# [About this exercise]
From the entries below, return exactly the lines beginning at the one that contains "what links he" and ending at the one that contains "将基础控件位置的模型拖拽到场", both of them included, and only those lines.

(Records from a collection)
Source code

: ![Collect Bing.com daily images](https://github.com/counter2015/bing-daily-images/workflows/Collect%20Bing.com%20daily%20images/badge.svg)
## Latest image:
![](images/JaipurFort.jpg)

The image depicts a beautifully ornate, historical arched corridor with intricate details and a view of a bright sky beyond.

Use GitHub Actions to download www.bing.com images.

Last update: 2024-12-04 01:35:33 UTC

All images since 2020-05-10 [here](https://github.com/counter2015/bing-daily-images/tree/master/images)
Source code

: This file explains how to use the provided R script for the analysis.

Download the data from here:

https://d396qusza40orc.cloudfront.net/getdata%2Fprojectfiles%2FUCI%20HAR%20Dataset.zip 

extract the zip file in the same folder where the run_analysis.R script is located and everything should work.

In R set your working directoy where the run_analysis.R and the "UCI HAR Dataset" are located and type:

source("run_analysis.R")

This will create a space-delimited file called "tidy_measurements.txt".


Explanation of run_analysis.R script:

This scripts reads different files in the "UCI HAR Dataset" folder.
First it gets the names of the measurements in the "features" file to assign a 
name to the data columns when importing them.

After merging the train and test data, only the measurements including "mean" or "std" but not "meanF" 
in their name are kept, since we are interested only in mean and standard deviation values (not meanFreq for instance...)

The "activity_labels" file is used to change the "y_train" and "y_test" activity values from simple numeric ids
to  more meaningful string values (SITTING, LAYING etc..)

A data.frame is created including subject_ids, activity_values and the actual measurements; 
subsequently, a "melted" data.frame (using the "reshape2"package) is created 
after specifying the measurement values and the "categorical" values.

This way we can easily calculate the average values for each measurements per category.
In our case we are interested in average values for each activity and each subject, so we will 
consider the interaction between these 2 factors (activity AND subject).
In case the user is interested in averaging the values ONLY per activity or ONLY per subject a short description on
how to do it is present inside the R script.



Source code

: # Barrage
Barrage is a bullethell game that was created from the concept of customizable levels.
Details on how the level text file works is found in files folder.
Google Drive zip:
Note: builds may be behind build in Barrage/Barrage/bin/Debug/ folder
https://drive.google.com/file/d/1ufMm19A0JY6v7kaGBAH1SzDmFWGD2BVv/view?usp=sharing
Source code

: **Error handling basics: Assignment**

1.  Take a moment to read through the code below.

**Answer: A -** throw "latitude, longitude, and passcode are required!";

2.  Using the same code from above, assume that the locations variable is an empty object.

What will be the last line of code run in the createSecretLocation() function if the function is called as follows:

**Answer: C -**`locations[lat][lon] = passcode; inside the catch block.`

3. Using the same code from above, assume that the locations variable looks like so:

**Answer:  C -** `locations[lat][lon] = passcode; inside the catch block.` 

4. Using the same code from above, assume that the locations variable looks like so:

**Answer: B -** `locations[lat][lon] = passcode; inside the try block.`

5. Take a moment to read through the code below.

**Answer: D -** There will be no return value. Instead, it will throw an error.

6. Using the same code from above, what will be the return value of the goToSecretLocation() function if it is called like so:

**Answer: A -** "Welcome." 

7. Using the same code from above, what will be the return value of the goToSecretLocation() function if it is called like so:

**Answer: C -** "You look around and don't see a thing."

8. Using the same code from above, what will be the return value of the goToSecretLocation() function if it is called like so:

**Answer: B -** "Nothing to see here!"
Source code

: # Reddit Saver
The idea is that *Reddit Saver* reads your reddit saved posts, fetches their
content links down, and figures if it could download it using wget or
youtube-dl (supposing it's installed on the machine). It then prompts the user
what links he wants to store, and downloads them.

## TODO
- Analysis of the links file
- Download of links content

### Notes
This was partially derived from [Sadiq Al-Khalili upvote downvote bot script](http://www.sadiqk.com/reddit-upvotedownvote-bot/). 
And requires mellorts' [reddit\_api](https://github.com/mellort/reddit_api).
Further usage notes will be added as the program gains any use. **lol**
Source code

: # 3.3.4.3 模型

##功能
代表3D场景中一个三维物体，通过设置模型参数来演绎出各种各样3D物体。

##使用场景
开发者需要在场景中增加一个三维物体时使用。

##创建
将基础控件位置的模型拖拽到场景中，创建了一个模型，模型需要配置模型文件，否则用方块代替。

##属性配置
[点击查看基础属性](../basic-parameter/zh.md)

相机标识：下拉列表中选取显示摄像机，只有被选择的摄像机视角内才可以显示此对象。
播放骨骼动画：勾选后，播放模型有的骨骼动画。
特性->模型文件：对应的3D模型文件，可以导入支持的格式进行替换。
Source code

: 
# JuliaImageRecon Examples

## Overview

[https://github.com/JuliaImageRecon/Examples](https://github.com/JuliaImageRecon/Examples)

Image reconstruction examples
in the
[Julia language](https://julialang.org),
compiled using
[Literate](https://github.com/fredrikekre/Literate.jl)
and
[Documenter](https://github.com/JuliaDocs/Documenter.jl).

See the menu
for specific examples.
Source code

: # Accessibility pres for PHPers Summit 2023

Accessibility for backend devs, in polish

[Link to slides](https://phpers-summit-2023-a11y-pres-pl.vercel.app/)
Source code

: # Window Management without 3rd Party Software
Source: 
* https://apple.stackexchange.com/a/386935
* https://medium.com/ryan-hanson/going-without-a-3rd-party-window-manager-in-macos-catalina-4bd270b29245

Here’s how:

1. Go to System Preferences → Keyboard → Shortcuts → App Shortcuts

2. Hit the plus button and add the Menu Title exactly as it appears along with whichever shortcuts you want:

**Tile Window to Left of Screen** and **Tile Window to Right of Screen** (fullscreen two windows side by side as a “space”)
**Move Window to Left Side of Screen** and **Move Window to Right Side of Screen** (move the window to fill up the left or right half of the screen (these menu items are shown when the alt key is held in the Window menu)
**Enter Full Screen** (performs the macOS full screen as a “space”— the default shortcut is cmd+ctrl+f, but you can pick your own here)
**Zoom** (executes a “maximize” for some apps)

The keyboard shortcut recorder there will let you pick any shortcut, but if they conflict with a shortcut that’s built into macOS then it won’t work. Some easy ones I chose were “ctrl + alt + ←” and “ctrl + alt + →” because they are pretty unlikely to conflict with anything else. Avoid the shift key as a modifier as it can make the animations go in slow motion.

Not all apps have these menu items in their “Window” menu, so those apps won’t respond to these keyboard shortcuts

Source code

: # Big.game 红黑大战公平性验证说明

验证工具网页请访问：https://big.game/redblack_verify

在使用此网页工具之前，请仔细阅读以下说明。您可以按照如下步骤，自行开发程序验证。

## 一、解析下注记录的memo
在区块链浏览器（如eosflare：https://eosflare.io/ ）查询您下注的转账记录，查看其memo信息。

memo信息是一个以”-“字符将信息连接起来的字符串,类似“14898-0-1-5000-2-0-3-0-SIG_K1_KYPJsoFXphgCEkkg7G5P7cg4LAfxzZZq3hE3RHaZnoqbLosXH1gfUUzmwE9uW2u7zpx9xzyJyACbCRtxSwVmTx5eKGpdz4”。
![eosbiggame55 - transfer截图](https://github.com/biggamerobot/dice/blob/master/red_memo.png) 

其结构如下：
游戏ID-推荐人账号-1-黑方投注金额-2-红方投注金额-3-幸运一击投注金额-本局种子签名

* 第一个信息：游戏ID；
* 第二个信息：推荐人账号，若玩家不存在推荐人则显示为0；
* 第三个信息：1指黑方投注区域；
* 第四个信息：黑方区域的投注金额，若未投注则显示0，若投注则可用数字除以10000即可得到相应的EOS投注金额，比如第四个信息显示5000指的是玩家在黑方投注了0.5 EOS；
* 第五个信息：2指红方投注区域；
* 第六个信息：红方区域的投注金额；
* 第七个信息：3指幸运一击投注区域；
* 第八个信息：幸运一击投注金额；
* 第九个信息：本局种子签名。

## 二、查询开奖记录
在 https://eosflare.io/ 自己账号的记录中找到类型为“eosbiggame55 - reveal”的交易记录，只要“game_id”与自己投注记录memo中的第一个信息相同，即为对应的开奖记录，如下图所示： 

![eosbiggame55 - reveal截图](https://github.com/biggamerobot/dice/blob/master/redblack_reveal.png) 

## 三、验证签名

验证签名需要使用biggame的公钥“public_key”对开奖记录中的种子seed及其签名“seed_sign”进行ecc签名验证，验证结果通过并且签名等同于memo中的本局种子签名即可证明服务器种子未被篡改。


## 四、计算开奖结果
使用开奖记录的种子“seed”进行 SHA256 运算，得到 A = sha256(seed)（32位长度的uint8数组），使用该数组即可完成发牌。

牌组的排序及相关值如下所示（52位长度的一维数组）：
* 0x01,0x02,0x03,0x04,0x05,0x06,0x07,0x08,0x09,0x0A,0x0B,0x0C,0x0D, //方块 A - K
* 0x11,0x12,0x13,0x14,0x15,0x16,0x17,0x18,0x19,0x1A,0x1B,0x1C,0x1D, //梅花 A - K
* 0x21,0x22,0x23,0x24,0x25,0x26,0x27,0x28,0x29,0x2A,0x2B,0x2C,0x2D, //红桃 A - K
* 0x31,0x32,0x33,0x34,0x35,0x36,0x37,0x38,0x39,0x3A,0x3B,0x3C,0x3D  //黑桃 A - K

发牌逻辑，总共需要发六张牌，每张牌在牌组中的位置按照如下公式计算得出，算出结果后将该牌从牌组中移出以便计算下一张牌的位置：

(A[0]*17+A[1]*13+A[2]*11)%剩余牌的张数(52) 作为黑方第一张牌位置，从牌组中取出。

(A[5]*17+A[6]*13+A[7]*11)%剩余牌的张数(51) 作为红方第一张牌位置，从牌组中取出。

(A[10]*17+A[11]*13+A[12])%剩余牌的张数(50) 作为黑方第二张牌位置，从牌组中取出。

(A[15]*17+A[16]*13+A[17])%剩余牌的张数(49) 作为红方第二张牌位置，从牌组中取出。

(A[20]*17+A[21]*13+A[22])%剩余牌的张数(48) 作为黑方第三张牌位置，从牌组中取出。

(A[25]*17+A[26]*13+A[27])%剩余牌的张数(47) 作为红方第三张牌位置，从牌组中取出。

# [Written answer]
what links he wants to store, and downloads them.

## TODO
- Analysis of the links file
- Download of links content

### Notes
This was partially derived from [Sadiq Al-Khalili upvote downvote bot script](http://www.sadiqk.com/reddit-upvotedownvote-bot/). 
And requires mellorts' [reddit\_api](https://github.com/mellort/reddit_api).
Further usage notes will be added as the program gains any use. **lol**
Source code

: # 3.3.4.3 模型

##功能
代表3D场景中一个三维物体，通过设置模型参数来演绎出各种各样3D物体。

##使用场景
开发者需要在场景中增加一个三维物体时使用。

##创建
将基础控件位置的模型拖拽到场景中，创建了一个模型，模型需要配置模型文件，否则用方块代替。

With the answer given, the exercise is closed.